Collected data:
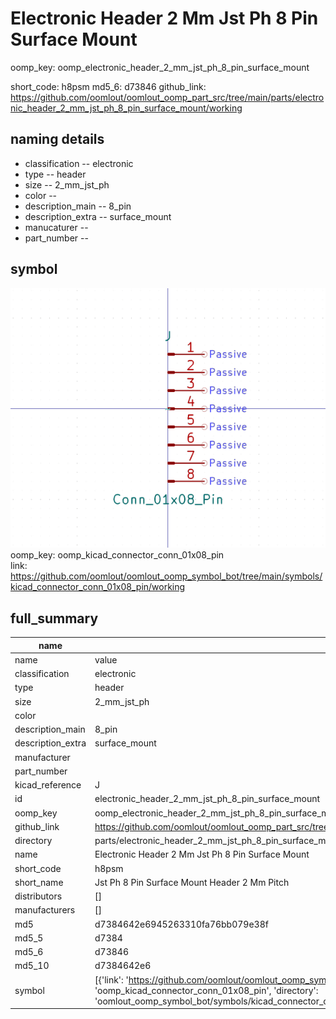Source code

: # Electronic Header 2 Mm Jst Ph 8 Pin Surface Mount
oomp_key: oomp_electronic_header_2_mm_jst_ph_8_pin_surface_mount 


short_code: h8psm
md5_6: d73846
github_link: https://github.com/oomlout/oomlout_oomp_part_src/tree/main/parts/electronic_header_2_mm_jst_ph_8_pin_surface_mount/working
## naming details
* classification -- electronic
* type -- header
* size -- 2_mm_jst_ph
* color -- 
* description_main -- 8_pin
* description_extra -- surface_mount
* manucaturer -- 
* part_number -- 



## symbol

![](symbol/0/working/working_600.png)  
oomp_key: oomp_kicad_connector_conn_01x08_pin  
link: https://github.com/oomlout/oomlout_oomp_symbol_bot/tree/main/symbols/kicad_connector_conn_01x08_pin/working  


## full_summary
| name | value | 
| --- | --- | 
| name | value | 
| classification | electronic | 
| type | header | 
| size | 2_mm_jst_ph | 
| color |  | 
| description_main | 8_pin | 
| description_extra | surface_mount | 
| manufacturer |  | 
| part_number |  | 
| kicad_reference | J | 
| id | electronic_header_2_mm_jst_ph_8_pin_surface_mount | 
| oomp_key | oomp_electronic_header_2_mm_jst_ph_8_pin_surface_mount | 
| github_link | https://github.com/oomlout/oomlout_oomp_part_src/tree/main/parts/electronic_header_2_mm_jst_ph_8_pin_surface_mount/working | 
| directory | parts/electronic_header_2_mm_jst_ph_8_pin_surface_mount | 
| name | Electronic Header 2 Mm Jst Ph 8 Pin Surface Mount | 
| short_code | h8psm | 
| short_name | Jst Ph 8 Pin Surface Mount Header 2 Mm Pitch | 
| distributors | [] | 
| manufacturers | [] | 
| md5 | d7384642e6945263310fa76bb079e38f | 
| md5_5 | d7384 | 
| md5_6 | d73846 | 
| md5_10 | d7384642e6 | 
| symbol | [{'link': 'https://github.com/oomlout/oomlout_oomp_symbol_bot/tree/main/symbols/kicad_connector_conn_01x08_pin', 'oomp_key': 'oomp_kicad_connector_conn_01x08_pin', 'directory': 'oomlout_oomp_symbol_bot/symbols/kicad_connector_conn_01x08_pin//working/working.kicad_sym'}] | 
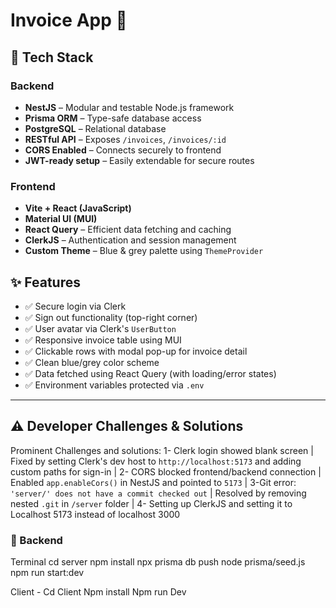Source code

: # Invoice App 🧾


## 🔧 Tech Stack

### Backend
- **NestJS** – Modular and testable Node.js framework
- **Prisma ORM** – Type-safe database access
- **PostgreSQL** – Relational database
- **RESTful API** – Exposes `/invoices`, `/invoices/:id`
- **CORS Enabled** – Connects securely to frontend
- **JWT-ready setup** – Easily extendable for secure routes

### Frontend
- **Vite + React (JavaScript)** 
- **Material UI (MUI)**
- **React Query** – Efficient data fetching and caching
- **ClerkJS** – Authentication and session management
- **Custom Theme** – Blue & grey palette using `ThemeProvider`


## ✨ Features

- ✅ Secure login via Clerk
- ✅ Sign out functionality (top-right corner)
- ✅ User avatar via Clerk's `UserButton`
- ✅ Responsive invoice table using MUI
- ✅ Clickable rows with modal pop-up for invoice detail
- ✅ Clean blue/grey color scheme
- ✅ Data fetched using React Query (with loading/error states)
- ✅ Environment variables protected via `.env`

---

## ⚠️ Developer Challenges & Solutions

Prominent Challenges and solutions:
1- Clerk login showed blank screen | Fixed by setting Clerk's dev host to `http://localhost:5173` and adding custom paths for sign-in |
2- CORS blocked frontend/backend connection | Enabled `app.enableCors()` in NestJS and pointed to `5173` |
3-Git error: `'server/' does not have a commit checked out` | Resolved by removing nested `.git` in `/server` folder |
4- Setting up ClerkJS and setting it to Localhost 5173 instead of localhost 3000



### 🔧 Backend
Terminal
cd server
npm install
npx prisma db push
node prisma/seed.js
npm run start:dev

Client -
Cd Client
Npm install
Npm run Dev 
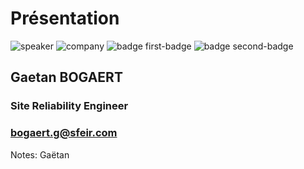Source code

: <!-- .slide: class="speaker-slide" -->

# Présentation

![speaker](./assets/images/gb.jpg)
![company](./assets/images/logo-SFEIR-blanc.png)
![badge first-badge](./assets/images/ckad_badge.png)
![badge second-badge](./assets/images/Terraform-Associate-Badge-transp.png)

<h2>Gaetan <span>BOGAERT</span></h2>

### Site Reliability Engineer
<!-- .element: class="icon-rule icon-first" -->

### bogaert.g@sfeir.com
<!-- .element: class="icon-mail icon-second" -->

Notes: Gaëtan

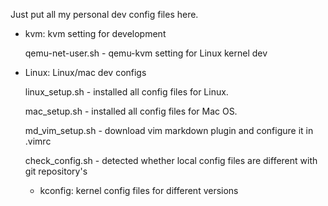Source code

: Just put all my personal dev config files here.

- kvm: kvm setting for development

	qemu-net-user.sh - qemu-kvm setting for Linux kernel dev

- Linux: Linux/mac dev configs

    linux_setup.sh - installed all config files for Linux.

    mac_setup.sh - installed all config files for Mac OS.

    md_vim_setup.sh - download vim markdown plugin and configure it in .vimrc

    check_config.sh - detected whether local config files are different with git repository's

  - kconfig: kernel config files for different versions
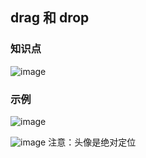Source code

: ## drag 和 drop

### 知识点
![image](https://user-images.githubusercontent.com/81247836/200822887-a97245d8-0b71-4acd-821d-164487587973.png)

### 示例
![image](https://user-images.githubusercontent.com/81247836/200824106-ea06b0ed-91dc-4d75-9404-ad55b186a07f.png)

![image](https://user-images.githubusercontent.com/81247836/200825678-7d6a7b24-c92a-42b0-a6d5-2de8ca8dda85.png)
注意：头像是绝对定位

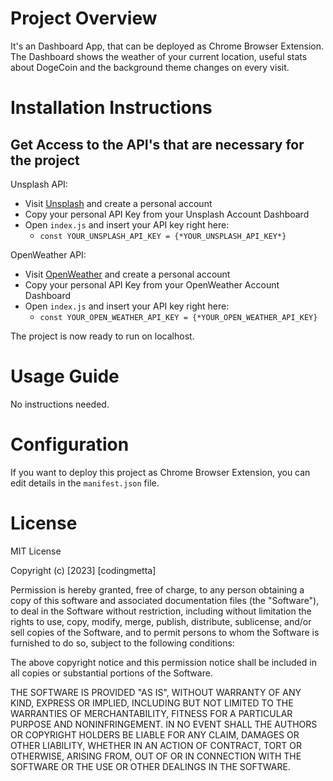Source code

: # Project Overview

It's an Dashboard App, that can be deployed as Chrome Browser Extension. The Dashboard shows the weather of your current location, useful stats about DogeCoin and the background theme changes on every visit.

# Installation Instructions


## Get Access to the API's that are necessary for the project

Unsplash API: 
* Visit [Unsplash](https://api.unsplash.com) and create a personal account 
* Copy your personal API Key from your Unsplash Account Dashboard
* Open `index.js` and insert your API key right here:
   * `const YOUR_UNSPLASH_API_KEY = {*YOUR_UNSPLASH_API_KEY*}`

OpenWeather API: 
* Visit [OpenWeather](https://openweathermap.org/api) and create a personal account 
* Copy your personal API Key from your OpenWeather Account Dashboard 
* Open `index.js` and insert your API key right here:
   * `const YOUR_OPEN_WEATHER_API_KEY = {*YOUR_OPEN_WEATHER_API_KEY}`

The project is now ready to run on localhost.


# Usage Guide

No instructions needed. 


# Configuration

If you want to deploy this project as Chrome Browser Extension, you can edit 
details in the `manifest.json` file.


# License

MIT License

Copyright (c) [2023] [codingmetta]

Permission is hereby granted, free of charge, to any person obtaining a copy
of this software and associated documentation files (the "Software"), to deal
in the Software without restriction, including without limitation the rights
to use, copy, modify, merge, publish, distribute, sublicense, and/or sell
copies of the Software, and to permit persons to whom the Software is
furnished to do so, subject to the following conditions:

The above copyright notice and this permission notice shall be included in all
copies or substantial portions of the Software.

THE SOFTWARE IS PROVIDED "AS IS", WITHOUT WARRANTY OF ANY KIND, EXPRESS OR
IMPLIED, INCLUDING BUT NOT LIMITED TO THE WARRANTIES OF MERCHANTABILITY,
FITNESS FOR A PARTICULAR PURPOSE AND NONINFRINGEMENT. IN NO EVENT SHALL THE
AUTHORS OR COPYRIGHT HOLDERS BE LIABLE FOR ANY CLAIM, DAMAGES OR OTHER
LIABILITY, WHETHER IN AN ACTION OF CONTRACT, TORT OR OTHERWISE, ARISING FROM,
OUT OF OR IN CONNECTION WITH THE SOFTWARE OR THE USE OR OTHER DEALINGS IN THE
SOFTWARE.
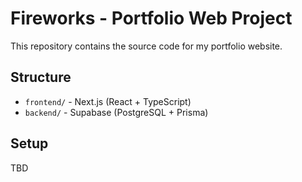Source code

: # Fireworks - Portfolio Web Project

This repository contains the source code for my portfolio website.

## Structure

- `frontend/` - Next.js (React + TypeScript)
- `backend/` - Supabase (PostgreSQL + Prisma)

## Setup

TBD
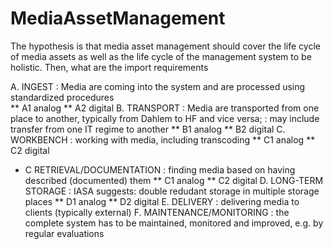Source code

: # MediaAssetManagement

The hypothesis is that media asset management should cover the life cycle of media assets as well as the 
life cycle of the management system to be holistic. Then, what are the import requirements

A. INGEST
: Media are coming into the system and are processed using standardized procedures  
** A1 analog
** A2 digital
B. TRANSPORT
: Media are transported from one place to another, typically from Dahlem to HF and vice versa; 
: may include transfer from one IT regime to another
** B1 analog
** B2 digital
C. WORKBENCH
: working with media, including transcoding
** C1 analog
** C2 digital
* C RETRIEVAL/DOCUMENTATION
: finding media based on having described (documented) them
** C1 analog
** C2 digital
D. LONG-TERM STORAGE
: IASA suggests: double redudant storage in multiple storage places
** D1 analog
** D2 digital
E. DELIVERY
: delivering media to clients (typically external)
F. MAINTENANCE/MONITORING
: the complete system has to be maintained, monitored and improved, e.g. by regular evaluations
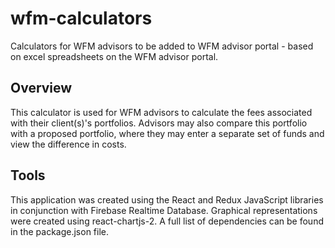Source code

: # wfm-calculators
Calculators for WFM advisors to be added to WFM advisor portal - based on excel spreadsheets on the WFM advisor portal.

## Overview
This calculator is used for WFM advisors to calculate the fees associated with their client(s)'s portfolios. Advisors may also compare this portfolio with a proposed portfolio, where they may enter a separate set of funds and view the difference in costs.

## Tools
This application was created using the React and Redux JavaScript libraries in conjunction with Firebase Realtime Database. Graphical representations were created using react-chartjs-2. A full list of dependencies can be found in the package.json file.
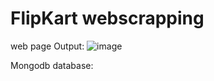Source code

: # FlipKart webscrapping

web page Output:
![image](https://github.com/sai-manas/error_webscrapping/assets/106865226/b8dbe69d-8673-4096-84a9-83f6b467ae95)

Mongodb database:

* [Work instruction]: Which lines of the records hold the string "ready"? Copy each one.

* [Completed task]:
- **JWT-ready setup** – Easily extendable for secure routes
The project is now ready to run on localhost.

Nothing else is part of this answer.